浦山桐郎という映画監督をご存じだろうか。今日取り上げる映画は浦山桐郎が監督を担当した。
「キューポラのある街」は、吉永小百合の代表作としても有名である。1962年(昭和37年)4月8日に公開された。
原作は早船ちよの同名の小説である。
この時代の日本は実に貧しく、暗かったということに、思い知らされる。
貧しさへの免疫のない人は、あまりの衝撃で打ちのめされてしまわないか心配だ。
過酷な運命に負けてしまう人たちも少なくなかっただろうと思うのだが、主人公の中学生を演じる吉永小百合は、前向きに運命を切り開こうとする。
吉永小百合の健気な姿、透明な生命感がなかったら、陰惨で最後まで見られない映画になっていたかもしれない。
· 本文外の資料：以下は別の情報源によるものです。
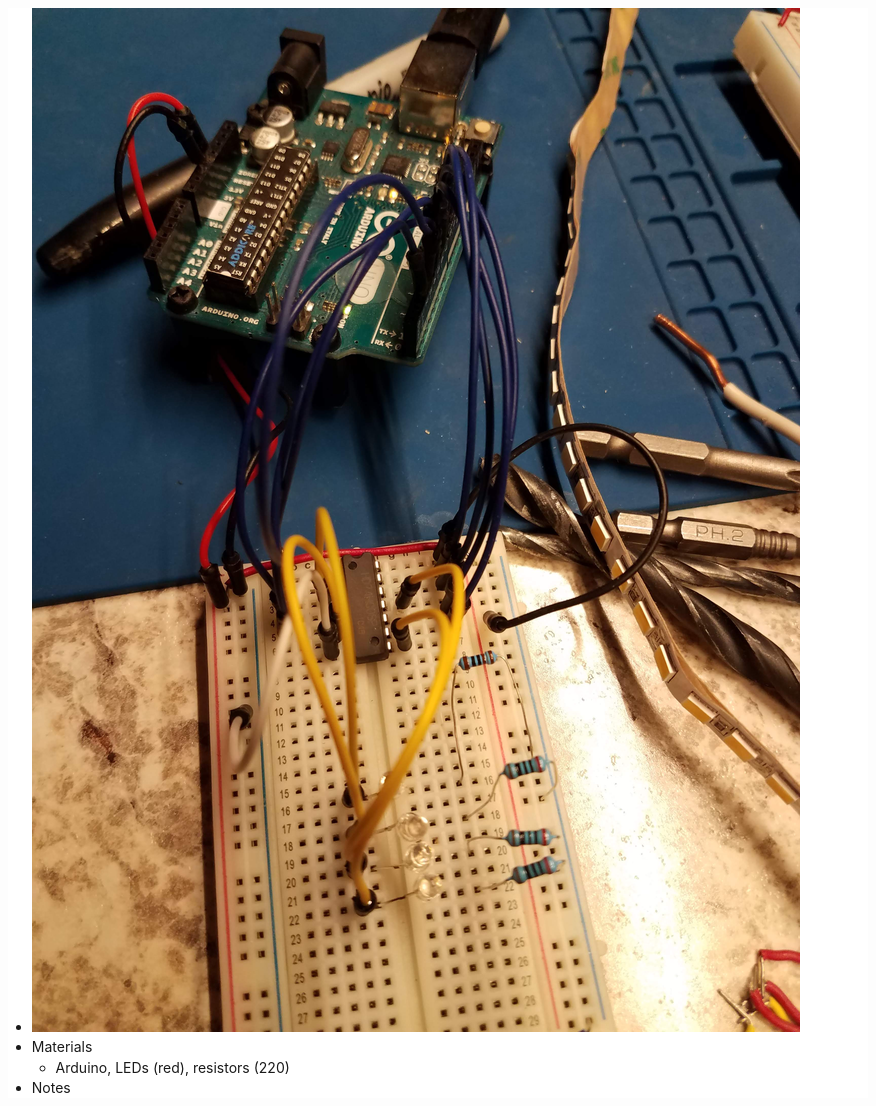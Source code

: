   - ![Image](74HC08/74HC08_Arduino.jpg "Arduino Circuit Image")
- Materials
  - Arduino, LEDs (red), resistors (220)
- Notes
  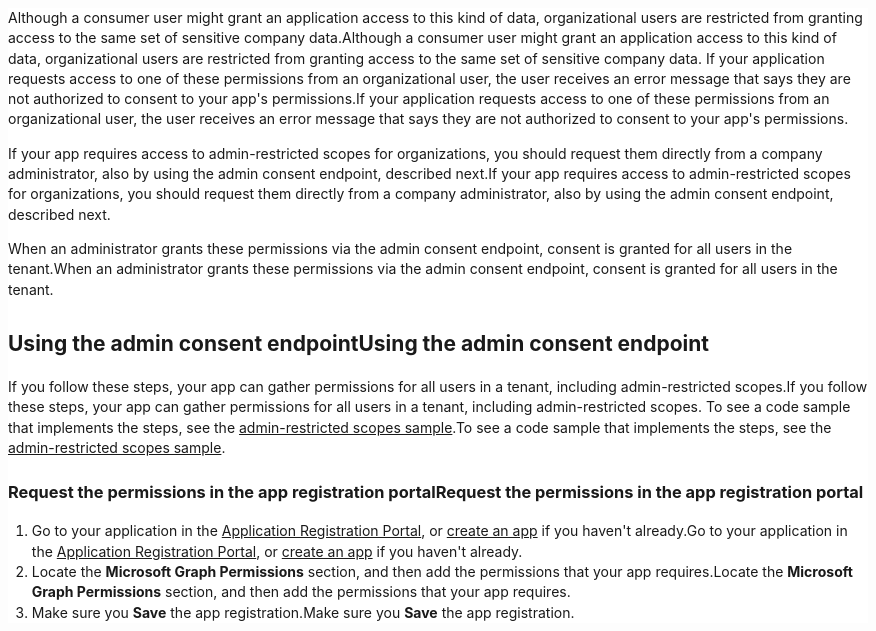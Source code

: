 <span data-ttu-id="4762b-189">Although a consumer user might grant an application access to this kind of data, organizational users are restricted from granting access to the same set of sensitive company data.</span><span class="sxs-lookup"><span data-stu-id="4762b-189">Although a consumer user might grant an application access to this kind of data, organizational users are restricted from granting access to the same set of sensitive company data.</span></span> <span data-ttu-id="4762b-190">If your application requests access to one of these permissions from an organizational user, the user receives an error message that says they are not authorized to consent to your app's permissions.</span><span class="sxs-lookup"><span data-stu-id="4762b-190">If your application requests access to one of these permissions from an organizational user, the user receives an error message that says they are not authorized to consent to your app's permissions.</span></span>

<span data-ttu-id="4762b-191">If your app requires access to admin-restricted scopes for organizations, you should request them directly from a company administrator, also by using the admin consent endpoint, described next.</span><span class="sxs-lookup"><span data-stu-id="4762b-191">If your app requires access to admin-restricted scopes for organizations, you should request them directly from a company administrator, also by using the admin consent endpoint, described next.</span></span>

<span data-ttu-id="4762b-192">When an administrator grants these permissions via the admin consent endpoint, consent is granted for all users in the tenant.</span><span class="sxs-lookup"><span data-stu-id="4762b-192">When an administrator grants these permissions via the admin consent endpoint, consent is granted for all users in the tenant.</span></span>

## <a name="using-the-admin-consent-endpoint"></a><span data-ttu-id="4762b-193">Using the admin consent endpoint</span><span class="sxs-lookup"><span data-stu-id="4762b-193">Using the admin consent endpoint</span></span>
<span data-ttu-id="4762b-194">If you follow these steps, your app can gather permissions for all users in a tenant, including admin-restricted scopes.</span><span class="sxs-lookup"><span data-stu-id="4762b-194">If you follow these steps, your app can gather permissions for all users in a tenant, including admin-restricted scopes.</span></span> <span data-ttu-id="4762b-195">To see a code sample that implements the steps, see the [admin-restricted scopes sample](https://github.com/Azure-Samples/active-directory-dotnet-admin-restricted-scopes-v2).</span><span class="sxs-lookup"><span data-stu-id="4762b-195">To see a code sample that implements the steps, see the [admin-restricted scopes sample](https://github.com/Azure-Samples/active-directory-dotnet-admin-restricted-scopes-v2).</span></span>

### <a name="request-the-permissions-in-the-app-registration-portal"></a><span data-ttu-id="4762b-196">Request the permissions in the app registration portal</span><span class="sxs-lookup"><span data-stu-id="4762b-196">Request the permissions in the app registration portal</span></span>
1. <span data-ttu-id="4762b-197">Go to your application in the [Application Registration Portal](https://apps.dev.microsoft.com/?referrer=https://azure.microsoft.com/documentation/articles&deeplink=/appList), or [create an app](active-directory-v2-app-registration.md) if you haven't already.</span><span class="sxs-lookup"><span data-stu-id="4762b-197">Go to your application in the [Application Registration Portal](https://apps.dev.microsoft.com/?referrer=https://azure.microsoft.com/documentation/articles&deeplink=/appList), or [create an app](active-directory-v2-app-registration.md) if you haven't already.</span></span>
2. <span data-ttu-id="4762b-198">Locate the **Microsoft Graph Permissions** section, and then add the permissions that your app requires.</span><span class="sxs-lookup"><span data-stu-id="4762b-198">Locate the **Microsoft Graph Permissions** section, and then add the permissions that your app requires.</span></span>
3. <span data-ttu-id="4762b-199">Make sure you **Save** the app registration.</span><span class="sxs-lookup"><span data-stu-id="4762b-199">Make sure you **Save** the app registration.</span></span>
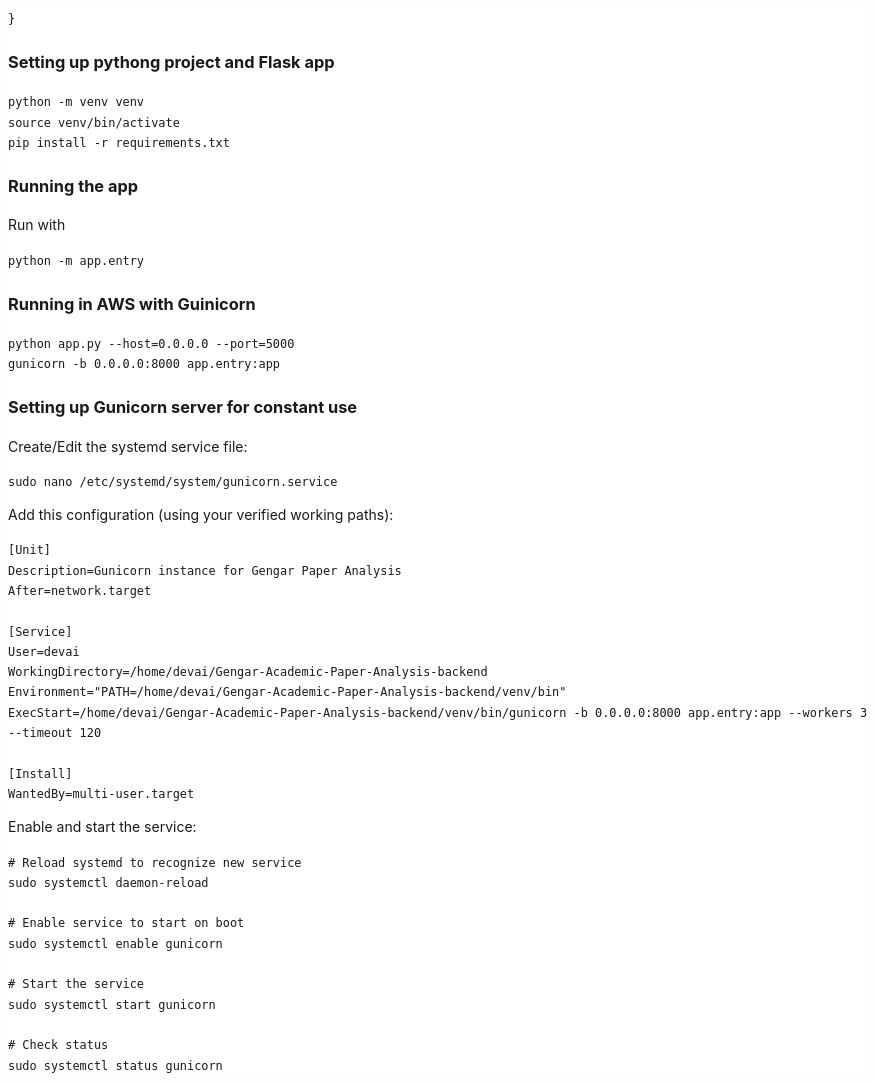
 ```
}
```

### Setting up pythong project and Flask app

```
python -m venv venv
source venv/bin/activate
pip install -r requirements.txt
```

### Running the app

Run with
```
python -m app.entry
```

### Running in AWS with Guinicorn

```
python app.py --host=0.0.0.0 --port=5000
gunicorn -b 0.0.0.0:8000 app.entry:app
```

### Setting up Gunicorn server for constant use

Create/Edit the systemd service file:
```
sudo nano /etc/systemd/system/gunicorn.service
```
Add this configuration (using your verified working paths):
```
[Unit]
Description=Gunicorn instance for Gengar Paper Analysis
After=network.target

[Service]
User=devai
WorkingDirectory=/home/devai/Gengar-Academic-Paper-Analysis-backend
Environment="PATH=/home/devai/Gengar-Academic-Paper-Analysis-backend/venv/bin"
ExecStart=/home/devai/Gengar-Academic-Paper-Analysis-backend/venv/bin/gunicorn -b 0.0.0.0:8000 app.entry:app --workers 3 --timeout 120

[Install]
WantedBy=multi-user.target
```
Enable and start the service:
```
# Reload systemd to recognize new service
sudo systemctl daemon-reload

# Enable service to start on boot
sudo systemctl enable gunicorn

# Start the service
sudo systemctl start gunicorn

# Check status
sudo systemctl status gunicorn
```
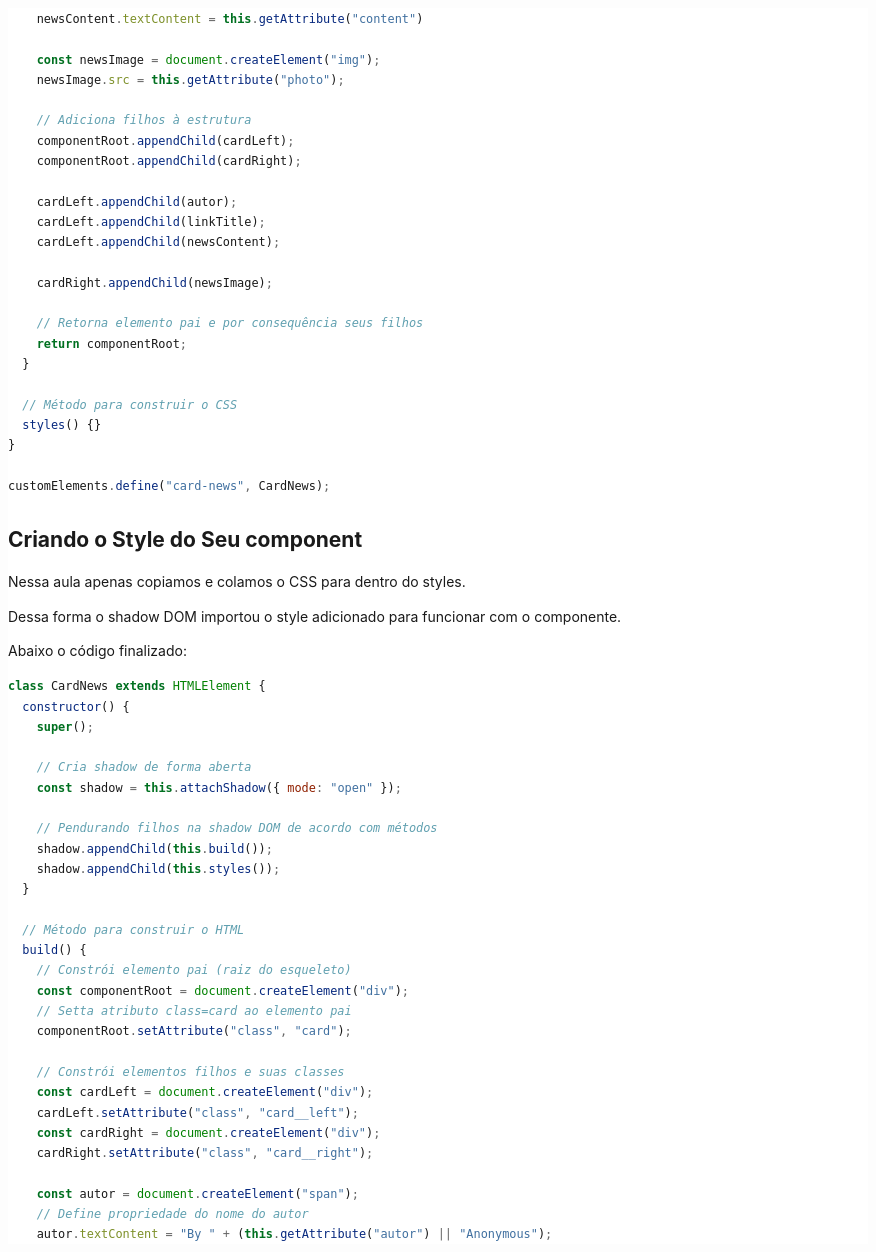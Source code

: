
 ```jsx
    newsContent.textContent = this.getAttribute("content")

    const newsImage = document.createElement("img");
    newsImage.src = this.getAttribute("photo");

    // Adiciona filhos à estrutura 
    componentRoot.appendChild(cardLeft);
    componentRoot.appendChild(cardRight);
  
    cardLeft.appendChild(autor);
    cardLeft.appendChild(linkTitle);
    cardLeft.appendChild(newsContent);

    cardRight.appendChild(newsImage);

    // Retorna elemento pai e por consequência seus filhos
    return componentRoot;
  }

  // Método para construir o CSS
  styles() {}
}

customElements.define("card-news", CardNews);
```

## Criando o Style do Seu component

Nessa aula apenas copiamos e colamos o CSS para dentro do styles.

Dessa forma o shadow DOM importou o style adicionado para funcionar com o componente.

Abaixo o código finalizado:

```jsx
class CardNews extends HTMLElement {
  constructor() {
    super();

    // Cria shadow de forma aberta
    const shadow = this.attachShadow({ mode: "open" });

    // Pendurando filhos na shadow DOM de acordo com métodos
    shadow.appendChild(this.build());
    shadow.appendChild(this.styles());
  }

  // Método para construir o HTML
  build() {
    // Constrói elemento pai (raiz do esqueleto)
    const componentRoot = document.createElement("div");
    // Setta atributo class=card ao elemento pai
    componentRoot.setAttribute("class", "card");

    // Constrói elementos filhos e suas classes
    const cardLeft = document.createElement("div");
    cardLeft.setAttribute("class", "card__left");
    const cardRight = document.createElement("div");
    cardRight.setAttribute("class", "card__right");

    const autor = document.createElement("span");
    // Define propriedade do nome do autor
    autor.textContent = "By " + (this.getAttribute("autor") || "Anonymous");

```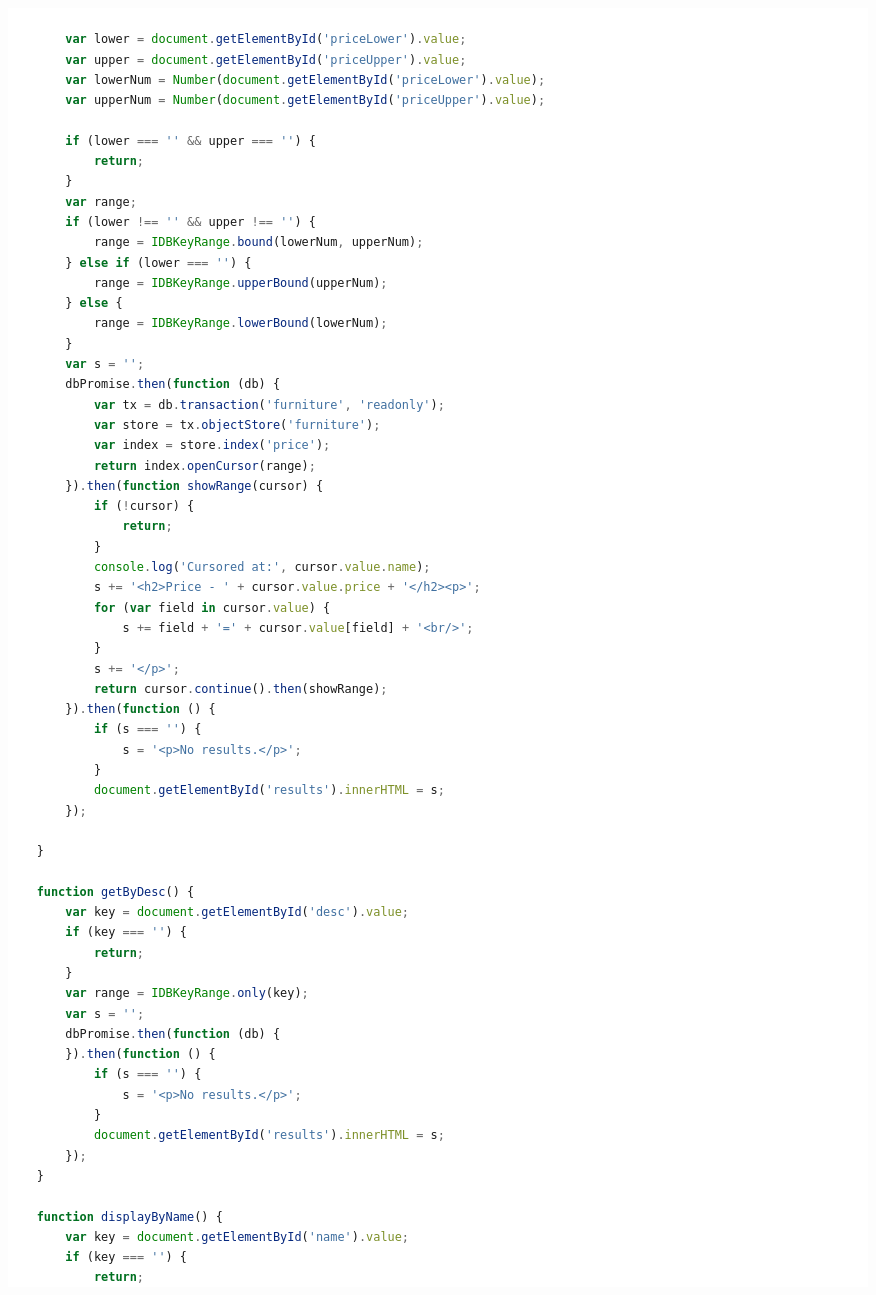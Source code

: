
 ```javascript

        var lower = document.getElementById('priceLower').value;
        var upper = document.getElementById('priceUpper').value;
        var lowerNum = Number(document.getElementById('priceLower').value);
        var upperNum = Number(document.getElementById('priceUpper').value);

        if (lower === '' && upper === '') {
            return;
        }
        var range;
        if (lower !== '' && upper !== '') {
            range = IDBKeyRange.bound(lowerNum, upperNum);
        } else if (lower === '') {
            range = IDBKeyRange.upperBound(upperNum);
        } else {
            range = IDBKeyRange.lowerBound(lowerNum);
        }
        var s = '';
        dbPromise.then(function (db) {
            var tx = db.transaction('furniture', 'readonly');
            var store = tx.objectStore('furniture');
            var index = store.index('price');
            return index.openCursor(range);
        }).then(function showRange(cursor) {
            if (!cursor) {
                return;
            }
            console.log('Cursored at:', cursor.value.name);
            s += '<h2>Price - ' + cursor.value.price + '</h2><p>';
            for (var field in cursor.value) {
                s += field + '=' + cursor.value[field] + '<br/>';
            }
            s += '</p>';
            return cursor.continue().then(showRange);
        }).then(function () {
            if (s === '') {
                s = '<p>No results.</p>';
            }
            document.getElementById('results').innerHTML = s;
        });

    }

    function getByDesc() {
        var key = document.getElementById('desc').value;
        if (key === '') {
            return;
        }
        var range = IDBKeyRange.only(key);
        var s = '';
        dbPromise.then(function (db) {
        }).then(function () {
            if (s === '') {
                s = '<p>No results.</p>';
            }
            document.getElementById('results').innerHTML = s;
        });
    }

    function displayByName() {
        var key = document.getElementById('name').value;
        if (key === '') {
            return;
```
私自身、辛すぎるシーンに負けそうになり、途中で挫折しそうになった。しかし、最後まで鑑賞できたのは、映画監督の確かな手腕、前向きなストーリー、吉永小百合を含む幼い登場人物たちのはじけんばかりの生命力のおかげである。
この「キューポラのある街」は、数々の賞を受賞しているが、それもなるほどと頷けるだけの映画作品としての質の高さを示している。
今では考えられないような貧しい家庭環境が描かれており、また戦争や民族問題も含まれるだけに、若い人たちがこの「キューポラのある街」を客観的に評価することは難しいかもしれない。
人生肯定と人間愛の映画だ。どうか、虚心で鑑賞していただき、多くの人に語り継いでほしい作品である。